For any real number x, we define

\begin{aligned} \langle x \rangle= x-[x] \in[0,1), \end{aligned}
(1.6)

where $$[x]$$ is the integral part of x. Then $$B_{n}( \langle x \rangle)$$ are functions defined on $$(-\infty, \infty)$$ and periodic with period 1, which are called Bernoulli functions. The Fourier series for $$B_{m}( \langle x \rangle)$$ is given by

\begin{aligned} B_{m}\bigl( \langle x \rangle \bigr) = -m! \sum_{\substack{n=-\infty\\n \neq0}}^{\infty}\frac{e^{2\pi inx}}{(2 \pi in)^{m}}, \end{aligned}
(1.7)

where $$m \geq1$$ and $$x \notin\mathbb{Z}$$ (see [1, 2, 8, 14, 22]).

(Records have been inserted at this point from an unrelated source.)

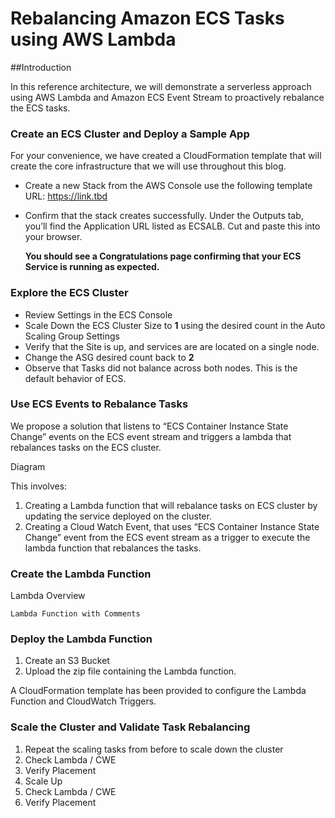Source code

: # Rebalancing Amazon ECS Tasks using AWS Lambda##Introduction In this reference architecture, we will demonstrate a serverless approach using AWS Lambda and Amazon ECS Event Stream to proactively rebalance the ECS tasks.### Create an ECS Cluster and Deploy a Sample App For your convenience, we have created a CloudFormation template that will create the core infrastructure that we will use throughout this blog. *	Create a new Stack from the AWS Console use the following template URL: <https://link.tbd>*	Confirm that the stack creates successfully. Under the Outputs tab, you’ll find the Application URL listed as ECSALB. Cut and paste this into your browser. 	**You should see a Congratulations page confirming that your ECS Service is running as expected.**### Explore the ECS Cluster* Review Settings in the ECS Console*  Scale Down the ECS Cluster Size to **1** using the desired count in the Auto Scaling Group Settings* Verify that the Site is up, and services are are located on a single node.*	Change the ASG desired count back to **2***	Observe that Tasks did not balance across both nodes. This is the default behavior of ECS.### Use ECS Events to Rebalance TasksWe propose a solution that listens to “ECS Container Instance State Change” events on the ECS event stream and triggers a lambda that rebalances tasks on the ECS cluster. DiagramThis involves:1.	Creating a Lambda function that will rebalance tasks on ECS cluster by updating the service deployed on the cluster.  2.	Creating a Cloud Watch Event, that uses “ECS Container Instance State Change” event from the ECS event stream as a trigger to execute the lambda function that rebalances the tasks.### Create the Lambda FunctionLambda Overview```Lambda Function with Comments```### Deploy the Lambda Function
1. Create an S3 Bucket
2. Upload the zip file containing the Lambda function.

A CloudFormation template has been provided to configure the Lambda Function and CloudWatch Triggers.
### Scale the Cluster and Validate Task Rebalancing1.	Repeat the scaling tasks from before to scale down the cluster2.	Check Lambda / CWE3.	Verify Placement4.	Scale Up5.	Check Lambda / CWE6.	Verify Placement
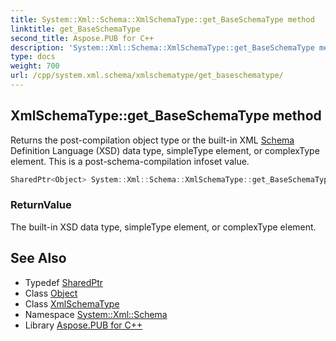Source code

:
 ```yaml
---
title: System::Xml::Schema::XmlSchemaType::get_BaseSchemaType method
linktitle: get_BaseSchemaType
second_title: Aspose.PUB for C++
description: 'System::Xml::Schema::XmlSchemaType::get_BaseSchemaType method. Returns the post-compilation object type or the built-in XML Schema Definition Language (XSD) data type, simpleType element, or complexType element. This is a post-schema-compilation infoset value in C++.'
type: docs
weight: 700
url: /cpp/system.xml.schema/xmlschematype/get_baseschematype/
---
```

## XmlSchemaType::get_BaseSchemaType method


Returns the post-compilation object type or the built-in XML [Schema](../../) Definition Language (XSD) data type, simpleType element, or complexType element. This is a post-schema-compilation infoset value.

```cpp
SharedPtr<Object> System::Xml::Schema::XmlSchemaType::get_BaseSchemaType()
```


### ReturnValue

The built-in XSD data type, simpleType element, or complexType element.

## See Also

* Typedef [SharedPtr](../../../system/sharedptr/)
* Class [Object](../../../system/object/)
* Class [XmlSchemaType](../)
* Namespace [System::Xml::Schema](../../)
* Library [Aspose.PUB for C++](../../../)
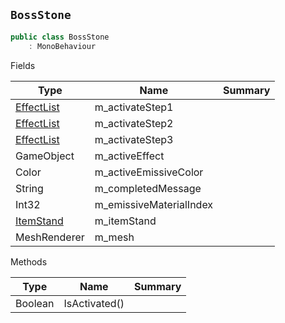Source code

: ## `BossStone`

```csharp
public class BossStone
    : MonoBehaviour

```

Fields

| Type | Name | Summary | 
| --- | --- | --- | 
| [EffectList](./EffectList.md) | m_activateStep1 |  | 
| [EffectList](./EffectList.md) | m_activateStep2 |  | 
| [EffectList](./EffectList.md) | m_activateStep3 |  | 
| GameObject | m_activeEffect |  | 
| Color | m_activeEmissiveColor |  | 
| String | m_completedMessage |  | 
| Int32 | m_emissiveMaterialIndex |  | 
| [ItemStand](./ItemStand.md) | m_itemStand |  | 
| MeshRenderer | m_mesh |  | 


Methods

| Type | Name | Summary | 
| --- | --- | --- | 
| Boolean | IsActivated() |  | 


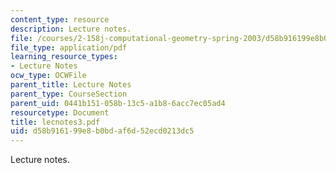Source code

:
 ```yaml
---
content_type: resource
description: Lecture notes.
file: /courses/2-158j-computational-geometry-spring-2003/d58b916199e8b0bdaf6d52ecd0213dc5_lecnotes3.pdf
file_type: application/pdf
learning_resource_types:
- Lecture Notes
ocw_type: OCWFile
parent_title: Lecture Notes
parent_type: CourseSection
parent_uid: 0441b151-058b-13c5-a1b8-6acc7ec05ad4
resourcetype: Document
title: lecnotes3.pdf
uid: d58b9161-99e8-b0bd-af6d-52ecd0213dc5
---
```

Lecture notes.

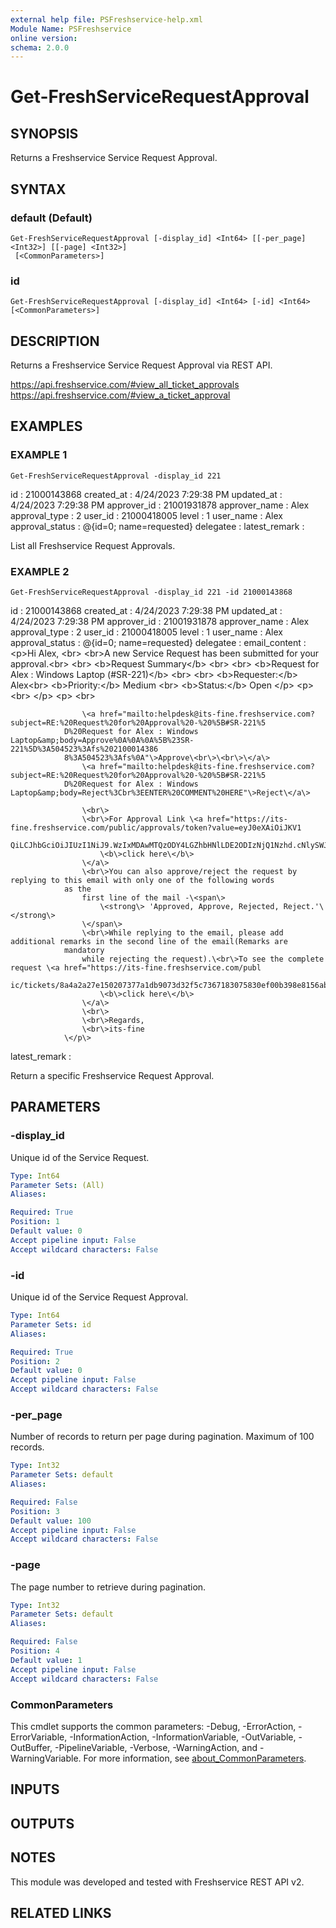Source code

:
 ```yaml
---
external help file: PSFreshservice-help.xml
Module Name: PSFreshservice
online version:
schema: 2.0.0
---
```


# Get-FreshServiceRequestApproval

## SYNOPSIS
Returns a Freshservice Service Request Approval.

## SYNTAX

### default (Default)
```
Get-FreshServiceRequestApproval [-display_id] <Int64> [[-per_page] <Int32>] [[-page] <Int32>]
 [<CommonParameters>]
```

### id
```
Get-FreshServiceRequestApproval [-display_id] <Int64> [-id] <Int64> [<CommonParameters>]
```

## DESCRIPTION
Returns a Freshservice Service Request Approval via REST API.

https://api.freshservice.com/#view_all_ticket_approvals
https://api.freshservice.com/#view_a_ticket_approval

## EXAMPLES

### EXAMPLE 1
```
Get-FreshServiceRequestApproval -display_id 221
```

id              : 21000143868
created_at      : 4/24/2023 7:29:38 PM
updated_at      : 4/24/2023 7:29:38 PM
approver_id     : 21001931878
approver_name   : Alex
approval_type   : 2
user_id         : 21000418005
level           : 1
user_name       : Alex
approval_status : @{id=0; name=requested}
delegatee       :
latest_remark   :

List all Freshservice Request Approvals.

### EXAMPLE 2
```
Get-FreshServiceRequestApproval -display_id 221 -id 21000143868
```

id              : 21000143868
created_at      : 4/24/2023 7:29:38 PM
updated_at      : 4/24/2023 7:29:38 PM
approver_id     : 21001931878
approver_name   : Alex
approval_type   : 2
user_id         : 21000418005
level           : 1
user_name       : Alex
approval_status : @{id=0; name=requested}
delegatee       :
email_content   : \<p\>Hi Alex, \<br\>
                    \<br\>A new Service Request has been submitted for your approval.\<br\>
                    \<br\>
                    \<b\>Request Summary\</b\>
                    \<br\>
                    \<br\>
                    \<b\>Request for Alex : Windows Laptop (#SR-221)\</b\>
                    \<br\>
                    \<br\>
                    \<b\>Requester:\</b\> Alex\<br\>
                    \<b\>Priority:\</b\> Medium
                    \<br\>
                    \<b\>Status:\</b\> Open
                \</p\>
                \<p\>
                    \<br\>
                \</p\>
                \<p\>
                    \<br\>

                    \<a href="mailto:helpdesk@its-fine.freshservice.com?subject=RE:%20Request%20for%20Approval%20-%20%5B#SR-221%5
                D%20Request for Alex : Windows Laptop&amp;body=Approve%0A%0A%0A%5B%23SR-221%5D%3A504523%3Afs%202100014386
                8%3A504523%3Afs%0A"\>Approve\<br\>\<br\>\</a\>
                    \<a href="mailto:helpdesk@its-fine.freshservice.com?subject=RE:%20Request%20for%20Approval%20-%20%5B#SR-221%5
                D%20Request for Alex : Windows Laptop&amp;body=Reject%3Cbr%3EENTER%20COMMENT%20HERE"\>Reject\</a\>

                    \<br\>
                    \<br\>For Approval Link \<a href="https://its-fine.freshservice.com/public/approvals/token?value=eyJ0eXAiOiJKV1
                QiLCJhbGciOiJIUzI1NiJ9.WzIxMDAwMTQzODY4LGZhbHNlLDE2ODIzNjQ1Nzhd.cNlySWJKtAquchuVhebolmXxF4Igdhu4GRWKk8SQcAM"\>
                        \<b\>click here\</b\>
                    \</a\>
                    \<br\>You can also approve/reject the request by replying to this email with only one of the following words
                as the
                    first line of the mail -\<span\>
                        \<strong\> 'Approved, Approve, Rejected, Reject.'\</strong\>
                    \</span\>
                    \<br\>While replying to the email, please add additional remarks in the second line of the email(Remarks are
                mandatory
                    while rejecting the request).\<br\>To see the complete request \<a href="https://its-fine.freshservice.com/publ
                ic/tickets/8a4a2a27e150207377a1db9073d32f5c7367183075830ef00b398e8156ab0736"\>
                        \<b\>click here\</b\>
                    \</a\>
                    \<br\>
                    \<br\>Regards,
                    \<br\>its-fine
                \</p\>
latest_remark   :

Return a specific Freshservice Request Approval.

## PARAMETERS

### -display_id
Unique id of the Service Request.

```yaml
Type: Int64
Parameter Sets: (All)
Aliases:

Required: True
Position: 1
Default value: 0
Accept pipeline input: False
Accept wildcard characters: False
```

### -id
Unique id of the Service Request Approval.

```yaml
Type: Int64
Parameter Sets: id
Aliases:

Required: True
Position: 2
Default value: 0
Accept pipeline input: False
Accept wildcard characters: False
```

### -per_page
Number of records to return per page during pagination. 
Maximum of 100 records.

```yaml
Type: Int32
Parameter Sets: default
Aliases:

Required: False
Position: 3
Default value: 100
Accept pipeline input: False
Accept wildcard characters: False
```

### -page
The page number to retrieve during pagination.

```yaml
Type: Int32
Parameter Sets: default
Aliases:

Required: False
Position: 4
Default value: 1
Accept pipeline input: False
Accept wildcard characters: False
```

### CommonParameters
This cmdlet supports the common parameters: -Debug, -ErrorAction, -ErrorVariable, -InformationAction, -InformationVariable, -OutVariable, -OutBuffer, -PipelineVariable, -Verbose, -WarningAction, and -WarningVariable. For more information, see [about_CommonParameters](http://go.microsoft.com/fwlink/?LinkID=113216).

## INPUTS

## OUTPUTS

## NOTES
This module was developed and tested with Freshservice REST API v2.

## RELATED LINKS

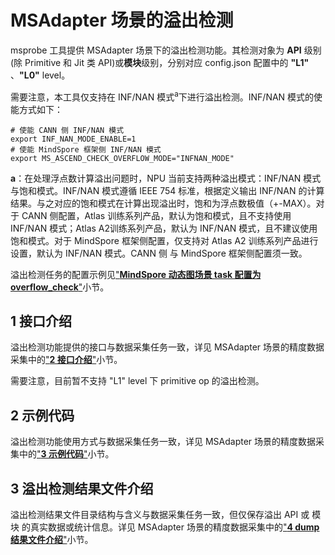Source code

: # MSAdapter 场景的溢出检测

msprobe 工具提供 MSAdapter 场景下的溢出检测功能。其检测对象为 **API** 级别(除 Primitive 和 Jit 类 API)或**模块**级别，分别对应 config.json 配置中的 **"L1"** 、**"L0"** level。

需要注意，本工具仅支持在 INF/NAN 模式<sup>a</sup>下进行溢出检测。INF/NAN 模式的使能方式如下：

```Shell
# 使能 CANN 侧 INF/NAN 模式
export INF_NAN_MODE_ENABLE=1
# 使能 MindSpore 框架侧 INF/NAN 模式
export MS_ASCEND_CHECK_OVERFLOW_MODE="INFNAN_MODE"
```

**a**：在处理浮点数计算溢出问题时，NPU 当前支持两种溢出模式：INF/NAN 模式与饱和模式。INF/NAN 模式遵循 IEEE 754 标准，根据定义输出 INF/NAN 的计算结果。与之对应的饱和模式在计算出现溢出时，饱和为浮点数极值（+-MAX）。对于 CANN 侧配置，Atlas 训练系列产品，默认为饱和模式，且不支持使用 INF/NAN 模式；Atlas A2训练系列产品，默认为 INF/NAN 模式，且不建议使用饱和模式。对于 MindSpore 框架侧配置，仅支持对 Atlas A2 训练系列产品进行设置，默认为 INF/NAN 模式。CANN 侧 与 MindSpore 框架侧配置须一致。

溢出检测任务的配置示例见["**MindSpore 动态图场景 task 配置为 overflow_check**"](./03.config_examples.md#33-task-配置为-overflow_check)小节。


## 1 接口介绍

溢出检测功能提供的接口与数据采集任务一致，详见 MSAdapter 场景的精度数据采集中的["**2 接口介绍**"](./29.data_dump_MSAdapter.md#2-接口介绍)小节。

需要注意，目前暂不支持 "L1" level 下 primitive op 的溢出检测。

## 2 示例代码

溢出检测功能使用方式与数据采集任务一致，详见 MSAdapter 场景的精度数据采集中的["**3 示例代码**"](./29.data_dump_MSAdapter.md#3-示例代码)小节。

## 3 溢出检测结果文件介绍

溢出检测结果文件目录结构与含义与数据采集任务一致，但仅保存溢出 API 或 模块 的真实数据或统计信息。详见 MSAdapter 场景的精度数据采集中的["**4 dump 结果文件介绍**"](./29.data_dump_MSAdapter.md#4-dump-结果文件介绍)小节。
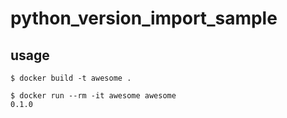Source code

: # python_version_import_sample


## usage

```
$ docker build -t awesome .
```

```
$ docker run --rm -it awesome awesome
0.1.0
```
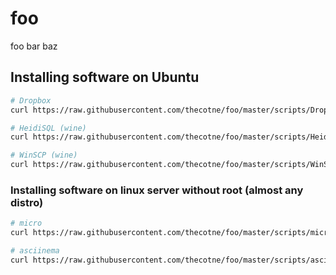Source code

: # foo
foo bar baz

## Installing software on Ubuntu

```bash
# Dropbox
curl https://raw.githubusercontent.com/thecotne/foo/master/scripts/Dropbox | bash -

# HeidiSQL (wine)
curl https://raw.githubusercontent.com/thecotne/foo/master/scripts/HeidiSQL | sudo bash -

# WinSCP (wine)
curl https://raw.githubusercontent.com/thecotne/foo/master/scripts/WinSCP | sudo bash -
```

### Installing software on linux server without root (almost any distro)

```bash
# micro
curl https://raw.githubusercontent.com/thecotne/foo/master/scripts/micro | bash -

# asciinema
curl https://raw.githubusercontent.com/thecotne/foo/master/scripts/asciinema | bash -
```
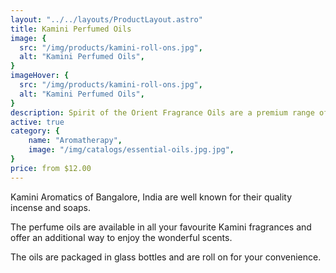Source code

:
 ```yaml
---
layout: "../../layouts/ProductLayout.astro"
title: Kamini Perfumed Oils
image: {
  src: "/img/products/kamini-roll-ons.jpg",
  alt: "Kamini Perfumed Oils",
}
imageHover: {
  src: "/img/products/kamini-roll-ons.jpg",
  alt: "Kamini Perfumed Oils",
}
description: Spirit of the Orient Fragrance Oils are a premium range of concentrated exotic fragrant oils.
active: true
category: {
    name: "Aromatherapy",
    image: "/img/catalogs/essential-oils.jpg.jpg",
}
price: from $12.00
---
```


Kamini Aromatics of Bangalore, India are well known for their quality incense and soaps.

The perfume oils are available in all your favourite Kamini fragrances and offer an additional way to enjoy the wonderful scents.

The oils are packaged in glass bottles and are roll on for your convenience.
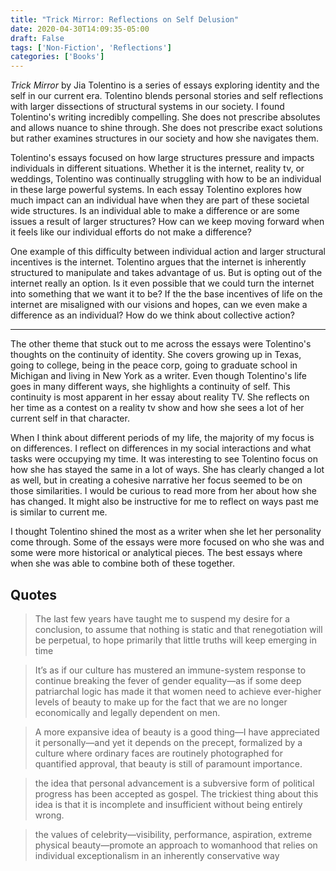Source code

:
 ```yaml
---
title: "Trick Mirror: Reflections on Self Delusion"
date: 2020-04-30T14:09:35-05:00
draft: False
tags: ['Non-Fiction', 'Reflections']
categories: ['Books']
---
```


*Trick Mirror* by Jia Tolentino is a series of essays exploring identity and  the self in our current era. Tolentino blends personal stories and self reflections with larger dissections of structural systems in our society. I found Tolentino's writing incredibly compelling. She does not prescribe absolutes and allows nuance to shine through. She does not prescribe exact solutions but rather examines structures in our society and how she navigates them.

Tolentino's essays focused on how large structures pressure and impacts individuals in different situations. Whether it is the internet, reality tv, or weddings, Tolentino was continually struggling with how to be an individual in these large powerful systems. In each essay Tolentino explores how much impact can an individual have when they are part of these societal wide structures. Is an individual able to make a difference or are some issues a result of larger structures? How can we keep moving forward when it feels like our individual efforts do not make a difference?

One example of this difficulty between individual action and larger structural incentives is the internet. Tolentino argues that the internet is inherently structured to manipulate and takes advantage of us. But is opting out of the internet really an option. Is it even possible that we could turn the internet into something that we want it to be? If the the base incentives of life on the internet are misaligned with our visions and hopes, can we even make a difference as an individual? How do we think about collective action?

* * *

The other theme that stuck out to me across the essays were Tolentino's thoughts on the continuity of identity. She covers growing up in Texas, going to college, being in the peace corp, going to graduate school in Michigan and living in New York as a writer. Even though Tolentino's life goes in many different ways, she highlights a continuity of self. This continuity is most apparent in her essay about reality TV. She reflects on her time as a contest on a reality tv show and how she sees a lot of her current self in that character.

When I think about different periods of my life, the majority of my focus is on differences. I reflect on differences in my social interactions and what tasks were occupying my time. It was interesting to see Tolentino focus on how she has stayed the same in a lot of ways. She has clearly changed a lot as well, but in creating a cohesive narrative her focus seemed to be on those similarities. I would be curious to read more from her about how she has changed. It might also be instructive for me to reflect on ways past me is similar to current me.

I thought Tolentino shined the most as a writer when she let her personality come through. Some of the essays were more focused on who she was and some were more historical or analytical pieces. The best essays where when she was able to combine both of these together.

## Quotes

>  The last few years have taught me to suspend my desire for a conclusion, to assume that nothing is static and that renegotiation will be perpetual, to hope primarily that little truths will keep emerging in time

<!-- -->

> It’s as if our culture has mustered an immune-system response to continue breaking the fever of gender equality—as if some deep patriarchal logic has made it that women need to achieve ever-higher levels of beauty to make up for the fact that we are no longer economically and legally dependent on men.

<!-- -->

> A more expansive idea of beauty is a good thing—I have appreciated it personally—and yet it depends on the precept, formalized by a culture where ordinary faces are routinely photographed for quantified approval, that beauty is still of paramount importance.

> the idea that personal advancement is a subversive form of political progress has been accepted as gospel. The trickiest thing about this idea is that it is incomplete and insufficient without being entirely wrong.

> the values of celebrity—visibility, performance, aspiration, extreme physical beauty—promote an approach to womanhood that relies on individual exceptionalism in an inherently conservative way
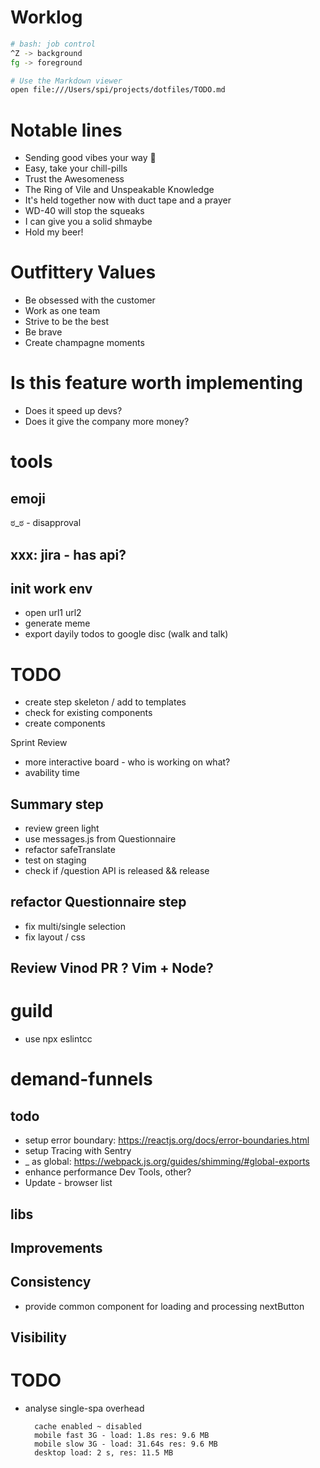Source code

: # Worklog

```sh
# bash: job control
^Z -> background
fg -> foreground

# Use the Markdown viewer
open file:///Users/spi/projects/dotfiles/TODO.md
```
# Notable lines
* Sending good vibes your way :cherry_blossom:
* Easy, take your chill-pills
* Trust the Awesomeness
* The Ring of Vile and Unspeakable Knowledge
* It's held together now with duct tape and a prayer
* WD-40 will stop the squeaks
* I can give you a solid shmaybe
* Hold my beer!

# Outfittery Values
* Be obsessed with the customer
* Work as one team
* Strive to be the best
* Be brave
* Create champagne moments

# Is this feature worth implementing
* Does it speed up devs?
* Does it give the company more money?

# tools
## emoji
ಠ_ಠ - disapproval

## xxx: jira - has api?

## init work env
* open url1 url2
* generate meme
* export dayily todos to google disc (walk and talk)

# TODO
* create step skeleton / add to templates
* check for existing components
* create components

Sprint Review
* more interactive board - who is working on what?
* avability time


## Summary step
* review green light
* use messages.js from Questionnaire
* refactor safeTranslate
* test on staging
* check if /question API is released && release

## refactor Questionnaire step
* fix multi/single selection
* fix layout / css

## Review Vinod PR ? Vim + Node?

# guild
* use npx eslintcc

# demand-funnels
## todo
* setup error boundary: https://reactjs.org/docs/error-boundaries.html
* setup Tracing with Sentry
* _ as global: https://webpack.js.org/guides/shimming/#global-exports
* enhance performance Dev Tools, other?
* Update - browser list

## libs

## Improvements

## Consistency
* provide common component for loading and processing nextButton

## Visibility

# TODO
* analyse single-spa overhead
  ```
    cache enabled ~ disabled
    mobile fast 3G - load: 1.8s res: 9.6 MB
    mobile slow 3G - load: 31.64s res: 9.6 MB
    desktop load: 2 s, res: 11.5 MB
 ```


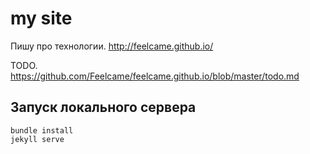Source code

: 
# my site

Пишу про технологии.
http://feelcame.github.io/

TODO. https://github.com/Feelcame/feelcame.github.io/blob/master/todo.md



## Запуск локального сервера
```
bundle install
jekyll serve
```
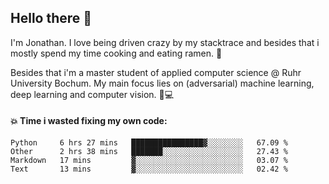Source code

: ## Hello there 👋

I'm Jonathan. I love being driven crazy by my stacktrace and besides that i mostly spend my time cooking and eating ramen. 🍜

Besides that i'm a master student of applied computer science @ Ruhr University Bochum. 
My main focus lies on (adversarial) machine learning, deep learning and computer vision. 🔬💻

#### 💥 Time i wasted fixing my own code:

<!--START_SECTION:waka-->
```text
Python     6 hrs 27 mins   ████████████████▓░░░░░░░░   67.09 % 
Other      2 hrs 38 mins   ███████░░░░░░░░░░░░░░░░░░   27.43 % 
Markdown   17 mins         ▓░░░░░░░░░░░░░░░░░░░░░░░░   03.07 % 
Text       13 mins         ▓░░░░░░░░░░░░░░░░░░░░░░░░   02.42 % 
```
<!--END_SECTION:waka-->
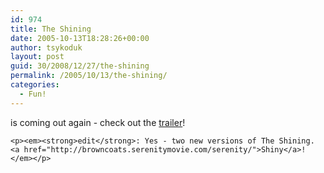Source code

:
 ```yaml
---
id: 974
title: The Shining
date: 2005-10-13T18:28:26+00:00
author: tsykoduk
layout: post
guid: 30/2008/12/27/the-shining
permalink: /2005/10/13/the-shining/
categories:
  - Fun!
---
```

<p>is coming out again - check out the <a href="http://www.angryalien.com/0504/shiningbunnies.html">trailer</a>!</p>


	<p><em><strong>edit</strong>: Yes - two new versions of The Shining. <a href="http://browncoats.serenitymovie.com/serenity/">Shiny</a>!</em></p>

For a positive integer N, we have

\begin{aligned} \sum_{k=0}^{N-1}B_{m} \biggl( \biggl\langle \frac{x+k}{N} \biggr\rangle \biggr) &=-m! \sum _{k=0}^{N-1} \sum _{\substack{n=-\infty\\n \neq0}}^{\infty}\frac{e^{2\pi in (\frac{x+k}{N} ) }}{(2 \pi in)^{m}} \\ &=-m!\sum_{\substack{n=-\infty\\n \neq0}}^{\infty}\frac{e^{2\pi in \frac {x}{N} }}{(2 \pi in)^{m}} \sum _{k=0}^{N-1} e^{2 \pi in \frac{k}{N}} \\ &=-m! N^{1-m} \sum_{\substack{l=-\infty\\l \neq0}}^{\infty}\frac {e^{2\pi il x }}{(2 \pi il)^{m}} = N^{1-m} B_{m}\bigl( \langle x \rangle \bigr) \quad (x \notin\mathbb{Z}). \end{aligned}

For $$r \in\mathbb{N}$$, the higher-order Bernoulli polynomials are defined by the generating function

\begin{aligned} \biggl( \frac{t}{e^{t}-1} \biggr)^{r} e^{xt} = \sum_{n=0}^{\infty}B_{n}^{(r)}(x) \frac{t^{n}}{n!}\quad(\mbox{see [1, 10, 11, 22]}). \end{aligned}
(1.8)

When $$x=0$$, $$B_{n}^{(r)}= B_{n}^{(r)}(0)$$ are called Bernoulli numbers of order r (see [1, 22]). Then $$B_{n}^{(r)}( \langle x \rangle)$$ are functions defined on $$(-\infty, \infty)$$ and periodic with period 1, which are called Bernoulli functions of order r. In this paper, we study the Fourier series related to higher-order Bernoulli functions and give some new identities for the higher-order Bernoulli functions which are derived from the Fourier series of them.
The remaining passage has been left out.